First Test
- First edition
- Author: Tamora Pierce
- Cover artist: Joyce Patti
- Language: English
- Series: Protector of the Small #1
- Genre: Fantasy; young adult fiction
- Publisher: Random House
- Publication date: 1999
- Publication place: United States
- Media type: Print (Hardcover & Paperback)
- Pages: 240 pp
- ISBN: 0-679-88917-5
- OCLC: 39724122
- LC Class: PZ7.P61464 Fi 1999
- Followed by: Page

= First Test =

Book by Tamora Pierce

First Test is a fantasy novel by Tamora Pierce, the first book in the series Protector of the Small. It details the first year of Keladry of Mindelan's training as a page of Tortall.

==Plot introduction==
Protector of the Small is set in the Tortallan world of Pierce's “Song of the Lioness” and “The Immortals” series/“The Immortals”' quartets.

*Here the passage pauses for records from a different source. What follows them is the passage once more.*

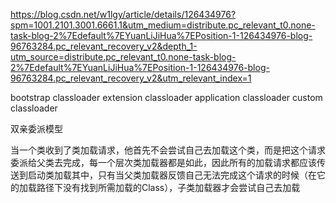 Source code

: https://blog.csdn.net/w1lgy/article/details/126434976?spm=1001.2101.3001.6661.1&utm_medium=distribute.pc_relevant_t0.none-task-blog-2%7Edefault%7EYuanLiJiHua%7EPosition-1-126434976-blog-96763284.pc_relevant_recovery_v2&depth_1-utm_source=distribute.pc_relevant_t0.none-task-blog-2%7Edefault%7EYuanLiJiHua%7EPosition-1-126434976-blog-96763284.pc_relevant_recovery_v2&utm_relevant_index=1

bootstrap classloader
extension classloader
application classloader
custom classloader

双亲委派模型

当一个类收到了类加载请求，他首先不会尝试自己去加载这个类，而是把这个请求委派给父类去完成，每一个层次类加载器都是如此，因此所有的加载请求都应该传送到启动类加载其中，只有当父类加载器反馈自己无法完成这个请求的时候（在它的加载路径下没有找到所需加载的Class），子类加载器才会尝试自己去加载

The protagonist is Keladry of Mindelan, a young girl who becomes the first female to train as a knight, ten years after Jonathan of Conté/King Jonathan first declared it legal. The novel tracks the first year of Keladry's training, during which she is only accepted on a probationary basis. Keladry must struggle to prove herself worthy to palace training master Wyldon of Cavall and her fellow page trainees.

==Plot summary==
In this book, Keladry of Mindelan, known as Kel, faces a tough year ahead to become a page when Lord Wyldon has put her on probation. She finds a way to cope with being in probation and trying to accept her and push herself so Lord Wyldon will approve.

The first Protector of the Small book tells of Kel's fight to become a first year page who is accepted and treated equally. While the laws of Tortall may have been changed to favour gender equality, the reality of entering into a traditionally male domain presents many hurdles to the protagonist. Kel is accepted into the royal page program. However, she is placed on probation for the first year. She is forced to deal with hazing from her all-male peers, including derogatory writing on her walls, the destruction of her belongings, and discrimination from the training master. All the while, Kel is the first female openly attempting to become a knight within the century. Throughout the novel, there is the ever-lurking question of whether the training master will let her continue to train. This is because he, like many, does not believe that women can equal men in combat. While all this is going on, a secret benefactor encourages her with gifts.

When Kel is getting ready for her first day of training, she receives an unexpected gift: an incredibly high quality dagger and a whetstone for sharpening. At that time, the dagger and a whetstone was unaffordable except by people of the higher classes. At midwinter feast time, she also receives a powerful bruise balm from a mysterious gift-giver.

Keladry is unashamed of being a woman. Before heading to the first supper after her arrival at court, she changes into a dress, choosing to highlight rather than hide her femininity. She states, "She was a girl; she had nothing to be ashamed of, and they had better learn that first thing." She thumbed her nose at the boys who vandalized her room prior to her arrival and chose to highlight the fact that she was a girl, and she was a warrior.

Keladry hates bullies. After realizing that Joren of Stone Mountain and his friends were bullying first year pages, she defied tradition and started patrolling the halls. She also fights the boys whenever she found them hurting others. Nealan, also known as Neal to his friends (possibly the oldest page in the history of pages) becomes her best friend as well as her sponsor. The other first-year pages gradually accept Kel (as she is known to her friends and family) as she defends them from the bullies.

== Sequels ==
The series is followed by Page (2000), Squire (2001), and Lady Knight (2002).